● **What is expected**
Leaving out all images, return the entries below exactly.

════════

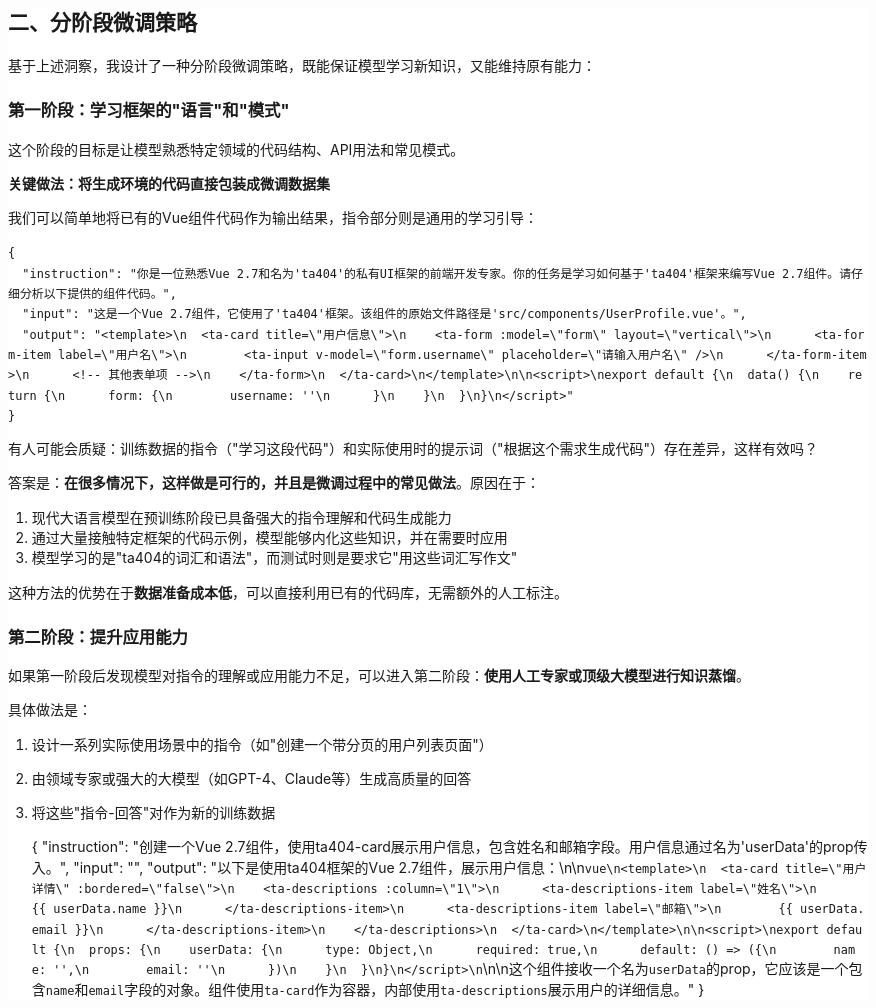 
二、分阶段微调策略
---------

基于上述洞察，我设计了一种分阶段微调策略，既能保证模型学习新知识，又能维持原有能力：

### 第一阶段：学习框架的"语言"和"模式"

这个阶段的目标是让模型熟悉特定领域的代码结构、API用法和常见模式。

**关键做法：将生成环境的代码直接包装成微调数据集**

我们可以简单地将已有的Vue组件代码作为输出结果，指令部分则是通用的学习引导：

    {
      "instruction": "你是一位熟悉Vue 2.7和名为'ta404'的私有UI框架的前端开发专家。你的任务是学习如何基于'ta404'框架来编写Vue 2.7组件。请仔细分析以下提供的组件代码。",
      "input": "这是一个Vue 2.7组件，它使用了'ta404'框架。该组件的原始文件路径是'src/components/UserProfile.vue'。",
      "output": "<template>\n  <ta-card title=\"用户信息\">\n    <ta-form :model=\"form\" layout=\"vertical\">\n      <ta-form-item label=\"用户名\">\n        <ta-input v-model=\"form.username\" placeholder=\"请输入用户名\" />\n      </ta-form-item>\n      <!-- 其他表单项 -->\n    </ta-form>\n  </ta-card>\n</template>\n\n<script>\nexport default {\n  data() {\n    return {\n      form: {\n        username: ''\n      }\n    }\n  }\n}\n</script>"
    }
    

有人可能会质疑：训练数据的指令（"学习这段代码"）和实际使用时的提示词（"根据这个需求生成代码"）存在差异，这样有效吗？

答案是：**在很多情况下，这样做是可行的，并且是微调过程中的常见做法**。原因在于：

1.  现代大语言模型在预训练阶段已具备强大的指令理解和代码生成能力
2.  通过大量接触特定框架的代码示例，模型能够内化这些知识，并在需要时应用
3.  模型学习的是"ta404的词汇和语法"，而测试时则是要求它"用这些词汇写作文"

这种方法的优势在于**数据准备成本低**，可以直接利用已有的代码库，无需额外的人工标注。

### 第二阶段：提升应用能力

如果第一阶段后发现模型对指令的理解或应用能力不足，可以进入第二阶段：**使用人工专家或顶级大模型进行知识蒸馏**。

具体做法是：

1.  设计一系列实际使用场景中的指令（如"创建一个带分页的用户列表页面"）
2.  由领域专家或强大的大模型（如GPT-4、Claude等）生成高质量的回答
3.  将这些"指令-回答"对作为新的训练数据

    {
      "instruction": "创建一个Vue 2.7组件，使用ta404-card展示用户信息，包含姓名和邮箱字段。用户信息通过名为'userData'的prop传入。",
      "input": "",
      "output": "以下是使用ta404框架的Vue 2.7组件，展示用户信息：\n\n```vue\n<template>\n  <ta-card title=\"用户详情\" :bordered=\"false\">\n    <ta-descriptions :column=\"1\">\n      <ta-descriptions-item label=\"姓名\">\n        {{ userData.name }}\n      </ta-descriptions-item>\n      <ta-descriptions-item label=\"邮箱\">\n        {{ userData.email }}\n      </ta-descriptions-item>\n    </ta-descriptions>\n  </ta-card>\n</template>\n\n<script>\nexport default {\n  props: {\n    userData: {\n      type: Object,\n      required: true,\n      default: () => ({\n        name: '',\n        email: ''\n      })\n    }\n  }\n}\n</script>\n```\n\n这个组件接收一个名为`userData`的prop，它应该是一个包含`name`和`email`字段的对象。组件使用`ta-card`作为容器，内部使用`ta-descriptions`展示用户的详细信息。"
    }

════════

● **Written response**
二、分阶段微调策略
---------

基于上述洞察，我设计了一种分阶段微调策略，既能保证模型学习新知识，又能维持原有能力：

### 第一阶段：学习框架的"语言"和"模式"

这个阶段的目标是让模型熟悉特定领域的代码结构、API用法和常见模式。

**关键做法：将生成环境的代码直接包装成微调数据集**

我们可以简单地将已有的Vue组件代码作为输出结果，指令部分则是通用的学习引导：

    {
      "instruction": "你是一位熟悉Vue 2.7和名为'ta404'的私有UI框架的前端开发专家。你的任务是学习如何基于'ta404'框架来编写Vue 2.7组件。请仔细分析以下提供的组件代码。",
      "input": "这是一个Vue 2.7组件，它使用了'ta404'框架。该组件的原始文件路径是'src/components/UserProfile.vue'。",
      "output": "<template>\n  <ta-card title=\"用户信息\">\n    <ta-form :model=\"form\" layout=\"vertical\">\n      <ta-form-item label=\"用户名\">\n        <ta-input v-model=\"form.username\" placeholder=\"请输入用户名\" />\n      </ta-form-item>\n      <!-- 其他表单项 -->\n    </ta-form>\n  </ta-card>\n</template>\n\n<script>\nexport default {\n  data() {\n    return {\n      form: {\n        username: ''\n      }\n    }\n  }\n}\n</script>"
    }
    

有人可能会质疑：训练数据的指令（"学习这段代码"）和实际使用时的提示词（"根据这个需求生成代码"）存在差异，这样有效吗？

答案是：**在很多情况下，这样做是可行的，并且是微调过程中的常见做法**。原因在于：

1.  现代大语言模型在预训练阶段已具备强大的指令理解和代码生成能力
2.  通过大量接触特定框架的代码示例，模型能够内化这些知识，并在需要时应用
3.  模型学习的是"ta404的词汇和语法"，而测试时则是要求它"用这些词汇写作文"

这种方法的优势在于**数据准备成本低**，可以直接利用已有的代码库，无需额外的人工标注。

### 第二阶段：提升应用能力

如果第一阶段后发现模型对指令的理解或应用能力不足，可以进入第二阶段：**使用人工专家或顶级大模型进行知识蒸馏**。

具体做法是：

1.  设计一系列实际使用场景中的指令（如"创建一个带分页的用户列表页面"）
2.  由领域专家或强大的大模型（如GPT-4、Claude等）生成高质量的回答
3.  将这些"指令-回答"对作为新的训练数据

    {
      "instruction": "创建一个Vue 2.7组件，使用ta404-card展示用户信息，包含姓名和邮箱字段。用户信息通过名为'userData'的prop传入。",
      "input": "",
      "output": "以下是使用ta404框架的Vue 2.7组件，展示用户信息：\n\n```vue\n<template>\n  <ta-card title=\"用户详情\" :bordered=\"false\">\n    <ta-descriptions :column=\"1\">\n      <ta-descriptions-item label=\"姓名\">\n        {{ userData.name }}\n      </ta-descriptions-item>\n      <ta-descriptions-item label=\"邮箱\">\n        {{ userData.email }}\n      </ta-descriptions-item>\n    </ta-descriptions>\n  </ta-card>\n</template>\n\n<script>\nexport default {\n  props: {\n    userData: {\n      type: Object,\n      required: true,\n      default: () => ({\n        name: '',\n        email: ''\n      })\n    }\n  }\n}\n</script>\n```\n\n这个组件接收一个名为`userData`的prop，它应该是一个包含`name`和`email`字段的对象。组件使用`ta-card`作为容器，内部使用`ta-descriptions`展示用户的详细信息。"
    }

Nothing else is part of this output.